Phylogenetics round-up: Taxon-adding, R, Triangles and branch-lengths
New issues of Systematic Biology, Molecular Biology and Evolution and Bioinformatics mean that it's about time I did a phylogenetics round-up.
- The first study, "Experimental Design Criteria in Phylogenetics: Where to Add Taxa" by Geuten et al, investigates the best places to add taxa to enhance phylogenetic accuracy. This is quickly becoming a non-trivial problem in phylogenetics work, as the amount of sequence data we have far surpasses the amount of computing iron we have to throw at it. Using a Fisher information approach, the authors conclude that:
(our) criteria show a general preference for augmenting the tree at deep internal nodes connected to long branches, increasing information about the more uncertain regions of the tree. For more extreme phylogenetic trees, with combinations of branch lengths that make them difficult to reconstruct accurately (...), the information criteria do not necessarily choose nodes as their optimal location in the tree for targeted taxon addition. In these cases, targeting a long branch for subdivision can be the most optimal strategy.

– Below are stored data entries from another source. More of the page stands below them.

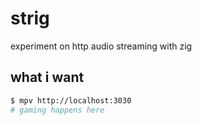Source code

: # strig
experiment on http audio streaming with zig

## what i want

```bash
$ mpv http://localhost:3030
# gaming happens here
```
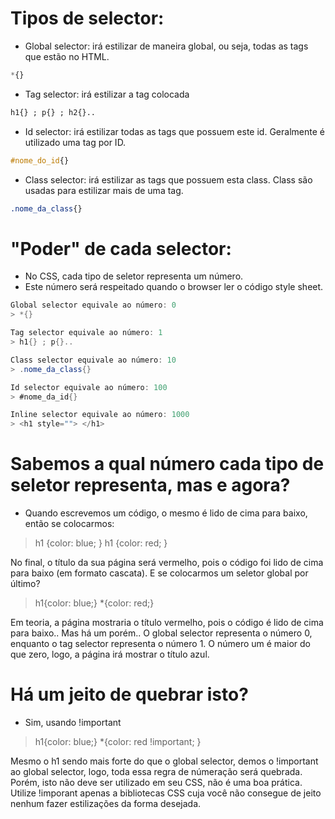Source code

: # Tipos de selector:  

- Global selector: irá estilizar de maneira global, ou seja, todas as tags que estão no HTML.
```css
*{} 
```
- Tag selector: irá estilizar a tag colocada 
```css
h1{} ; p{} ; h2{}..  
```

- Id selector: irá estilizar todas as tags que possuem este id. Geralmente é utilizado uma tag por ID.
```css
#nome_do_id{} 
```


- Class selector: irá estilizar as tags que possuem esta class. Class são usadas para estilizar mais de uma tag.
```css
.nome_da_class{} 
```

# "Poder" de cada selector: 
- No CSS, cada tipo de seletor representa um número. 
- Este número será respeitado quando o browser ler o código style sheet.

```cs
Global selector equivale ao número: 0  
> *{}

Tag selector equivale ao número: 1
> h1{} ; p{}..

Class selector equivale ao número: 10 
> .nome_da_class{}

Id selector equivale ao número: 100 
> #nome_da_id{}

Inline selector equivale ao número: 1000 
> <h1 style=""> </h1>
``` 

# Sabemos a qual número cada tipo de seletor representa, mas e agora? 
* Quando escrevemos um código, o mesmo é lido de cima para baixo, então se colocarmos: 
> h1 {color: blue; }
> h1 {color: red; }

No final, o título da sua página será vermelho, pois o código foi lido de cima para baixo (em formato cascata).
E se colocarmos um seletor global por último?  
> h1{color: blue;}
> *{color: red;}

Em teoria, a página mostraria o título vermelho, pois o código é lido de cima para baixo.. Mas há um porém..
O global selector representa o número 0, enquanto o tag selector representa o número 1.
O número um é maior do que zero, logo, a página irá mostrar o título azul. 


# Há um jeito de quebrar isto? 
* Sim, usando !important 

>h1{color: blue;}
>*{color: red !important; }

Mesmo o h1 sendo mais forte do que o global selector, demos o !important ao global selector, logo, 
toda essa regra de númeração será quebrada. 
Porém, isto não deve ser utilizado em seu CSS, não é uma boa prática.
Utilize !imporant apenas a bibliotecas CSS cuja você não consegue de jeito nenhum fazer estilizações da forma desejada.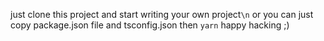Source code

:   
just clone this project and start writing your own project```\n```
or you can just copy package.json file and tsconfig.json then
```yarn```
happy hacking ;)
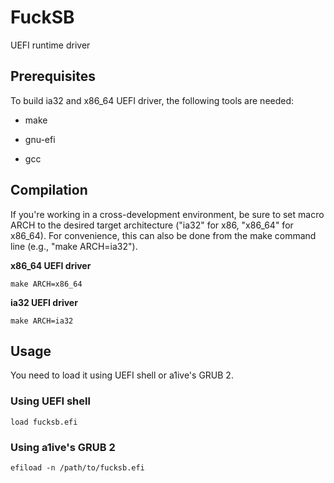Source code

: # FuckSB

UEFI runtime driver

## Prerequisites

To build ia32 and x86_64 UEFI driver, the following tools are needed:

- make 

- gnu-efi 

- gcc 

## Compilation

If you're working in a cross-development environment, be sure to set
macro ARCH to the desired target architecture ("ia32" for x86, "x86_64" for
x86_64).  For convenience, this can also be done from
the make command line (e.g., "make ARCH=ia32").

**x86_64 UEFI driver**

```
make ARCH=x86_64
```

**ia32 UEFI driver**

```
make ARCH=ia32
```

## Usage

You need to load it using UEFI shell or a1ive's GRUB 2.

### Using UEFI shell

```
load fucksb.efi
```

### Using a1ive's GRUB 2

```
efiload -n /path/to/fucksb.efi
```

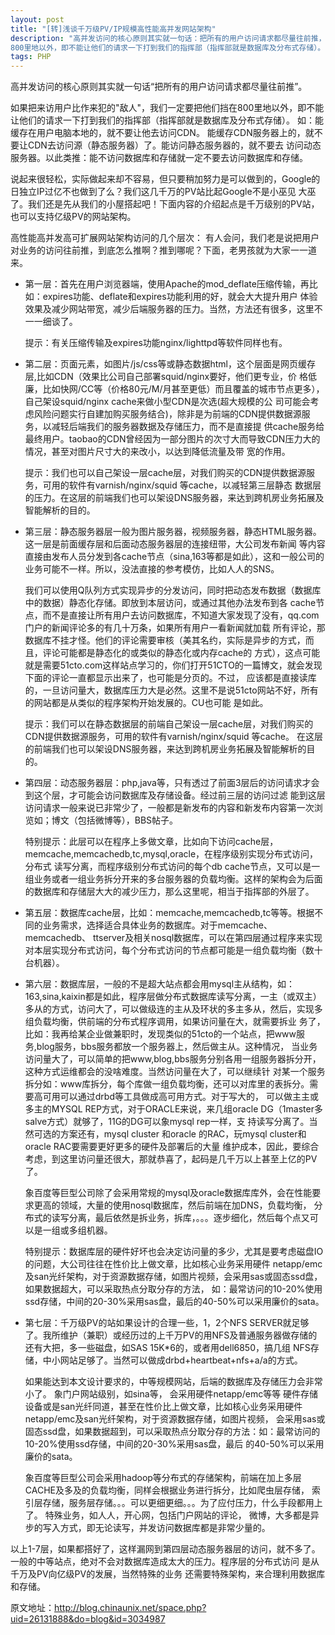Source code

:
 ```yaml
---
layout: post
title: "[转]浅谈千万级PV/IP规模高性能高并发网站架构"
description: "高并发访问的核心原则其实就一句话：把所有的用户访问请求都尽量往前推，如果把来访用户比作来犯的敌人，我们一定要把他们挡在_
800里地以外，即不能让他们的请求一下打到我们的指挥部（指挥部就是数据库及分布式存储）。"
tags: PHP
---
```


高并发访问的核心原则其实就一句话“把所有的用户访问请求都尽量往前推”。

如果把来访用户比作来犯的"敌人"，我们一定要把他们挡在800里地以外，即不能让他们的请求一下打到我们的指挥部（指挥部就是数据库及分布式存储）。
如：能缓存在用户电脑本地的，就不要让他去访问CDN。 能缓存CDN服务器上的，就不要让CDN去访问源（静态服务器）了。能访问静态服务器的，就不要去
访问动态服务器。以此类推：能不访问数据库和存储就一定不要去访问数据库和存储。

说起来很轻松，实际做起来却不容易，但只要稍加努力是可以做到的，Google的日独立IP过亿不也做到了么？我们这几千万的PV站比起Google不是小巫见
大巫了。我们还是先从我们的小屋搭起吧！下面内容的介绍起点是千万级别的PV站，也可以支持亿级PV的网站架构。

高性能高并发高可扩展网站架构访问的几个层次：
有人会问，我们老是说把用户对业务的访问往前推，到底怎么推啊？推到哪呢？下面，老男孩就为大家一一道来。

*	第一层：首先在用户浏览器端，使用Apache的mod_deflate压缩传输，再比如：expires功能、deflate和expires功能利用的好，就会大大提升用户
	体验效果及减少网站带宽，减少后端服务器的压力。当然，方法还有很多，这里不一一细谈了。
	
	提示：有关压缩传输及expires功能nginx/lighttpd等软件同样也有。
*	第二层：页面元素，如图片/js/css等或静态数据html，这个层面是网页缓存层,比如CDN（效果比公司自己部署squid/nginx要好，他们更专业，价
	格低廉，比如快网/CC等（价格80元/M/月甚至更低）而且覆盖的城市节点更多），自己架设squid/nginx cache来做小型CDN是次选(超大规模的公
	司可能会考虑风险问题实行自建加购买服务结合)，除非是为前端的CDN提供数据源服务，以减轻后端我们的服务器数据及存储压力，而不是直接提
	供cache服务给最终用户。taobao的CDN曾经因为一部分图片的次寸大而导致CDN压力大的情况，甚至对图片尺寸大的来改小，以达到降低流量及带
	宽的作用。
	
	提示：我们也可以自己架设一层cache层，对我们购买的CDN提供数据源服务，可用的软件有varnish/nginx/squid 等cache，以减轻第三层静态
	数据层的压力。在这层的前端我们也可以架设DNS服务器，来达到跨机房业务拓展及智能解析的目的。
*	第三层：静态服务器层一般为图片服务器，视频服务器，静态HTML服务器。这一层是前面缓存层和后面动态服务器层的连接纽带，大公司发布新闻
	等内容直接由发布人员分发到各cache节点（sina,163等都是如此），这和一般公司的业务可能不一样。所以，没法直接的参考模仿，比如人人的SNS。
	
	我们可以使用Q队列方式实现异步的分发访问，同时把动态发布数据（数据库中的数据）静态化存储。即放到本层访问，或通过其他办法发布到各
	cache节点，而不是直接让所有用户去访问数据库，不知道大家发现了没有，qq.com门户的新闻评论多的有几十万条，如果所有用户一看新闻就加载
	所有评论，那数据库不挂才怪。他们的评论需要审核（美其名约，实际是异步的方式，而且，评论可能都是静态化的或类似的静态化或内存cache的
	方式），这点可能就是需要51cto.com这样站点学习的，你们打开51CTO的一篇博文，就会发现下面的评论一直都显示出来了，也可能是分页的。不过，
	应该都是直接读库的，一旦访问量大，数据库压力大是必然。这里不是说51cto网站不好，所有的网站都是从类似的程序架构开始发展的。CU也可能
	是如此。
	
	提示：我们可以在静态数据层的前端自己架设一层cache层，对我们购买的CDN提供数据源服务，可用的软件有varnish/nginx/squid 等cache。
	在这层的前端我们也可以架设DNS服务器，来达到跨机房业务拓展及智能解析的目的。
*	第四层：动态服务器层：php,java等，只有透过了前面3层后的访问请求才会到这个层，才可能会访问数据库及存储设备。经过前三层的访问过滤
	能到这层访问请求一般来说已非常少了，一般都是新发布的内容和新发布内容第一次浏览如；博文（包括微博等），BBS帖子。
	
	特别提示：此层可以在程序上多做文章，比如向下访问cache层，memcache,memcachedb,tc,mysql,oracle，在程序级别实现分布式访问，分布式
	读写分离，而程序级别分布式访问的每个db cache节点，又可以是一组业务或者一组业务拆分开来的多台服务器的负载均衡。这样的架构会为后面
	的数据库和存储层大大的减少压力，那么这里呢，相当于指挥部的外层了。
*	第五层：数据库cache层，比如：memcache,memcachedb,tc等等。根据不同的业务需求，选择适合具体业务的数据库。对于memcache、memcachedb、
	ttserver及相关nosql数据库，可以在第四层通过程序来实现对本层实现分布式访问，每个分布式访问的节点都可能是一组负载均衡（数十台机器）。
*	第六层：数据库层，一般的不是超大站点都会用mysql主从结构，如：163,sina,kaixin都是如此，程序层做分布式数据库读写分离，一主（或双主）
	多从的方式，访问大了，可以做级连的主从及环状的多主多从，然后，实现多组负载均衡，供前端的分布式程序调用，如果访问量在大，就需要拆业
	务了，比如：我再给某企业做兼职时，发现类似的51cto的一个站点，把www服务,blog服务，bbs服务都放一个服务器上，然后做主从。这种情况，
	当业务访问量大了，可以简单的把www,blog,bbs服务分别各用一组服务器拆分开，这种方式运维都会的没啥难度。当然访问量在大了，可以继续针
	对某一个服务拆分如：www库拆分，每个库做一组负载均衡，还可以对库里的表拆分。需要高可用可以通过drbd等工具做成高可用方式。对于写大的，
	可以做主主或多主的MYSQL REP方式，对于ORACLE来说，来几组oracle DG（1master多salve方式）就够了，11G的DG可以象mysql rep一样，支
	持读写分离了。当然可选的方案还有，mysql cluster 和oracle 的RAC，玩mysql cluster和oracle RAC要需要更好更多的硬件及部署后的大量
	维护成本，因此，要综合考虑，到这里访问量还很大，那就恭喜了，起码是几千万以上甚至上亿的PV了。
	
	象百度等巨型公司除了会采用常规的mysql及oracle数据库库外，会在性能要求更高的领域，大量的使用nosql数据库，然后前端在加DNS，负载均衡，
	分布式的读写分离，最后依然是拆业务，拆库，。。。逐步细化，然后每个点又可以是一组或多组机器。
	
	特别提示：数据库层的硬件好坏也会决定访问量的多少，尤其是要考虑磁盘IO的问题，大公司往往在性价比上做文章，比如核心业务采用硬件
	netapp/emc及san光纤架构，对于资源数据存储，如图片视频，会采用sas或固态ssd盘，如果数据超大，可以采取热点分取分存的方法，
	如：最常访问的10-20%使用ssd存储，中间的20-30%采用sas盘，最后的40-50%可以采用廉价的sata。
*	第七层：千万级PV的站如果设计的合理一些，1，2个NFS SERVER就足够了。我所维护（兼职）或经历过的上千万PV的用NFS及普通服务器做存储的
	还有大把，多一些磁盘，如SAS 15K*6的，或者用dell6850，搞几组 NFS存储，中小网站足够了。当然可以做成drbd+heartbeat+nfs+a/a的方式。
	
	如果能达到本文设计要求的，中等规模网站，后端的数据库及存储压力会非常小了。 象门户网站级别，如sina等， 会采用硬件netapp/emc等等
	硬件存储设备或是san光纤同道，甚至在性价比上做文章，比如核心业务采用硬件netapp/emc及san光纤架构，对于资源数据存储，如图片视频，
	会采用sas或固态ssd盘，如果数据超到，可以采取热点分取分存的方法：如：最常访问的10-20%使用ssd存储，中间的20-30%采用sas盘，最后
	的40-50%可以采用廉价的sata。
	
	象百度等巨型公司会采用hadoop等分布式的存储架构，前端在加上多层CACHE及多及的负载均衡，同样会根据业务进行拆分，比如爬虫层存储，
	索引层存储，服务层存储。。。可以更细更细。。。为了应付压力，什么手段都用上了。 特殊业务，如人人，开心网，包括门户网站的评论，
	微博，大多都是异步的写入方式，即无论读写，并发访问数据库都是非常少量的。
	
以上1-7层，如果都搭好了，这样漏网到第四层动态服务器层的访问，就不多了。一般的中等站点，绝对不会对数据库造成太大的压力。程序层的分布式访问
是从千万及PV向亿级PV的发展，当然特殊的业务 还需要特殊架构，来合理利用数据库和存储。
    
原文地址：<http://blog.chinaunix.net/space.php?uid=26131888&do=blog&id=3034987>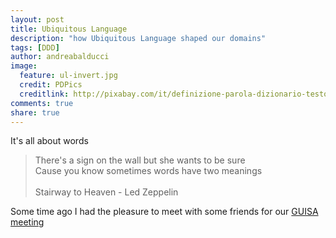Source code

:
 ```yaml
---
layout: post
title: Ubiquitous Language
description: "how Ubiquitous Language shaped our domains"
tags: [DDD]
author: andreabalducci
image:
  feature: ul-invert.jpg
  credit: PDPics
  creditlink: http://pixabay.com/it/definizione-parola-dizionario-testo-390785/
comments: true
share: true
---
```


It's all about words

<blockquote>
There's a sign on the wall but she wants to be sure<br/>  
Cause you know sometimes words have two meanings<br/>
<br/>
Stairway to Heaven - Led Zeppelin
</blockquote>

Some time ago I had the pleasure to meet with some friends for our
[GUISA meeting](http://www.eventbrite.it/e/guisa-meeting-1-tickets-2972429617)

- This is followed by Barbara Holland reviewing Emmanuel Paradis' new book Analysis of Phylogenetics and Evolution with R. Paradies has written the APE (Analysis of Phylogenetics and Evolution) library for the R statistical framework, and this book appears to be a expanded tutorial to both R and APE etc.Barbara argues that the book, APE and R provide a really good opportunity to step away from the black boxes of PAUP* and Phylip and get real hands-on experience doing phylogenetics, as well as a good framework for implementing new algorithms. Sounds fun.
- Just to cherry-pick a few more interesting articles from Syst. Bio this month, Brown and Lemmon who explore "The Importance of Data Partitioning and the Utility of Bayes Factors in Bayesian Phylogenetics", and Nicolas Galtier's A Model of Horizontal Gene Transfer and the Bacterial Phylogeny Problem which shows that supertree methods are actually quite robust to horizontal gene transfer. I'm adding both of these to my "to cite" pile.
- Ok, on to MBE, where some of the Alan Wilson center folk (including the aforementioned Barbara Holland) introduce Treeness Triangles, a method of visualizing the loss of phylogenetic signal. The software is here.
- ..and another paper touching on a really important issue that I've been encountering recently, the accuracy of Bayesian phylogenetic methods at estimating posterior probabilities and branch lengths. Bryan Kolaczkowski and Joseph W. Thornton investigate the Effects of Branch Length Uncertainty on Bayesian Posterior Probabilities for Phylogenetic Hypotheses and find that:
The pattern of branch lengths on the true tree determines whether integrating over uncertainty pushes posterior probabilities upward or downward. The magnitude of the effect depends on the specific prior distributions used and the length of the sequences analyzed. Under realistic conditions, however, even extraordinarily long sequences are not enough to prevent frequent inference of incorrect clades with strong support.
- Finally, AWTY or (Are We There Yet?) is a piece of software that a number of people have recommended to me recently, as a means of assessing convergence in Bayesian MCMC runs:
AWTY is a system for graphical exploration of Markov chain Monte Carlo (MCMC) convergence in Bayesian phylogenetic inference. The graphics produced by AWTY are designed to help assess whether an MCMC analysis has run long enough, such that tree topologies are being sampled in proportion to their true posterior probability distribution. In other words, "Are We There Yet?" or AWTY for short. Admittedly, the results generated by AWTY will never be able to answer this question with a definitive yes; however, in some cases results will point confidently to the answer no.
The full write-up is available here: AWTY (Are We There Yet?): a system for graphical exploration of MCMC convergence in Bayesian phylogenetics, and the online web-app is available at AWTY online.